L’exécutif doit assumer les responsabilités qui sont les siennes : assurer les services publics et ses fonctions régaliennes et veiller au respect de la loi sans quoi la démocratie ne résisterait pas au désordre ambiant. Il est vain et illusoire de vouloir regarder loin devant soi si les premiers pas ne sont pas assurés et si l’on ne sait pas comment y aller.
« La confiance sinon rien pour rétablir la paix sociale, stimuler l’investissement et renouer avec les faveurs des marchés financiers et des bailleurs de fonds institutionnels »
Plus qu’un programme à long terme, le prochain gouvernement doit en priorité construire un vrai dialogue social autour d’un pacte de croissance. Il ne doit promettre que ce qu’il peut honorer. Il gagnerait à s’en tenir à un discours vrai, juste et courageux.
La centrale syndicale n’a pas que des droits à défendre. Elle a aussi des obligations envers le pays et à l’égard de ses propres adhérents et militants qu’elle doit protéger de leurs propres excès.
L’économie nationale est arrivée à un stade de désindustrialisation où les salaires, sans rapport avec la productivité du travail, tuent l’emploi.

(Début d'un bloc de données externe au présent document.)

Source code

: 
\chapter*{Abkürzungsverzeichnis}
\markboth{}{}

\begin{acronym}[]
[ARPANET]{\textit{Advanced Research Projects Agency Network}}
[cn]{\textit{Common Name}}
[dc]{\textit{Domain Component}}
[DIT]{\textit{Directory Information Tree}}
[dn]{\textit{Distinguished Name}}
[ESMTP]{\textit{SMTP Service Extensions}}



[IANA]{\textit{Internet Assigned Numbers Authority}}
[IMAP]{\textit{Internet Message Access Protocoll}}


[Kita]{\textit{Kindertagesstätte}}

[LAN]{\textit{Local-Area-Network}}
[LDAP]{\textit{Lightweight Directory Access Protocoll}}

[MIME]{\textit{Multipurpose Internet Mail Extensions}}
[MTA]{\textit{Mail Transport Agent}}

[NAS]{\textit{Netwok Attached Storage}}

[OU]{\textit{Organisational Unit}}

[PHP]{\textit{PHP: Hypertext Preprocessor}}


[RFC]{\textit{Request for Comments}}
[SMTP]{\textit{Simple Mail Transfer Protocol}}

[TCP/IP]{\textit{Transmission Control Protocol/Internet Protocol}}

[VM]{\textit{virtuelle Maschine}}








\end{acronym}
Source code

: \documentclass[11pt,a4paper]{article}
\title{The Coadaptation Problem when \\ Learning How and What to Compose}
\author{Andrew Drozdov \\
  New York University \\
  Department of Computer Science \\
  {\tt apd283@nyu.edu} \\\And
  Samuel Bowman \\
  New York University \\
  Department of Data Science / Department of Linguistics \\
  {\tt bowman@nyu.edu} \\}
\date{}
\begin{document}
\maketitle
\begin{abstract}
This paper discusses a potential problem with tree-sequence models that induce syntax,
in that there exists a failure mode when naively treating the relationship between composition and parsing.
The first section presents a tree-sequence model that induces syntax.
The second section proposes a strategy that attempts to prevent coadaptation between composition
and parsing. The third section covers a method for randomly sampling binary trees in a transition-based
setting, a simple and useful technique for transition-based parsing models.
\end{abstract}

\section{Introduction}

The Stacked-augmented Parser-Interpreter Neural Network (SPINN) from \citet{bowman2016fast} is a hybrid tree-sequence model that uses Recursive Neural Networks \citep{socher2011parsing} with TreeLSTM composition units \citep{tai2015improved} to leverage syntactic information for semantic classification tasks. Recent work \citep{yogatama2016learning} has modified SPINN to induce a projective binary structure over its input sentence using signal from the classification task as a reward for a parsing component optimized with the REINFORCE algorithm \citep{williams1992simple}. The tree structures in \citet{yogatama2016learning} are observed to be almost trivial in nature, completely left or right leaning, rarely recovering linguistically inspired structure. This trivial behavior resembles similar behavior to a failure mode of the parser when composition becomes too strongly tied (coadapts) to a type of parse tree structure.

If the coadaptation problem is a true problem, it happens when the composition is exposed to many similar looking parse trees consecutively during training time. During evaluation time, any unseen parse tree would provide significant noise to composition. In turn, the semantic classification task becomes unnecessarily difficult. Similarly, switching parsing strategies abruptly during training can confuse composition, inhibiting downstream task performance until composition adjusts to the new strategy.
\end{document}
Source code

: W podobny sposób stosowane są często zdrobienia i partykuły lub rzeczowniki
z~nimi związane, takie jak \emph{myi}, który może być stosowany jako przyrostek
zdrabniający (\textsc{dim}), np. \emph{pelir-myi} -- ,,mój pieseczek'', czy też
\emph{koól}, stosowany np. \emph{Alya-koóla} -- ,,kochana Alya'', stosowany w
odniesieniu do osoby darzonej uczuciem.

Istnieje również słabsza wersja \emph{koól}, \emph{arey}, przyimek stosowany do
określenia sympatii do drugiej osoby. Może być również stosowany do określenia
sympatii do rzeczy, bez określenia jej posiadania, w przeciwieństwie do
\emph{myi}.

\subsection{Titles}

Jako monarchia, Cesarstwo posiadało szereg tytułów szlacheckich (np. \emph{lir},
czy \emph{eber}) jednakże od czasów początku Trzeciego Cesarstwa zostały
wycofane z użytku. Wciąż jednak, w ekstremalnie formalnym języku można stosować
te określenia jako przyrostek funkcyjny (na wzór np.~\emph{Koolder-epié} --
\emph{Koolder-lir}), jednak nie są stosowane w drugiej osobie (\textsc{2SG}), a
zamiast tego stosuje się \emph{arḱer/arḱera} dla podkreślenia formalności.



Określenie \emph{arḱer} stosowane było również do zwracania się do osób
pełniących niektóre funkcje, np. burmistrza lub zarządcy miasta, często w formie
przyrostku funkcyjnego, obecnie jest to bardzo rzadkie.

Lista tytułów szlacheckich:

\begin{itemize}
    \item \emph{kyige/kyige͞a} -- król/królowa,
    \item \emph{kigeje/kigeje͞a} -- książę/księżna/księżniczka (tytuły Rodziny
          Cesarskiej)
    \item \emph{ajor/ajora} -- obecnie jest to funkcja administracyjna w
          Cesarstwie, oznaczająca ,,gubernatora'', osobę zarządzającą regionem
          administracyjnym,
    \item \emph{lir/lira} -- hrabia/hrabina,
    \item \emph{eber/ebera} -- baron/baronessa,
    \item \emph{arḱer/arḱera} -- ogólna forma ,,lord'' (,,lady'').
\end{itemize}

De la même manière que trop de revendications font fuir l’investissement et tuent l’économie.
Qu’on se le dise : la crise économique est apparue au lendemain de la révolution, à cause du désordre social et sociétal qui se nourrit du vide politique et de l’effritement de l’autorité de l’Etat. En mettant à genoux les entreprises, les salariés doivent s’attendre au pire. Ils doivent choisir entre le scénario catastrophe de l’affrontement qui en dix ans a amputé l’économie de près du ¼ de la richesse nationale ou celui de l’apaisement. Il leur appartient de décider de leur propre sort. Ils ont leur destin en main avant qu’il ne leur échappe.
Le prochain Chef du gouvernement doit pouvoir le leur signifier dès sa prise de fonctions. Ses chances de succès, sa survie politique en dépendent.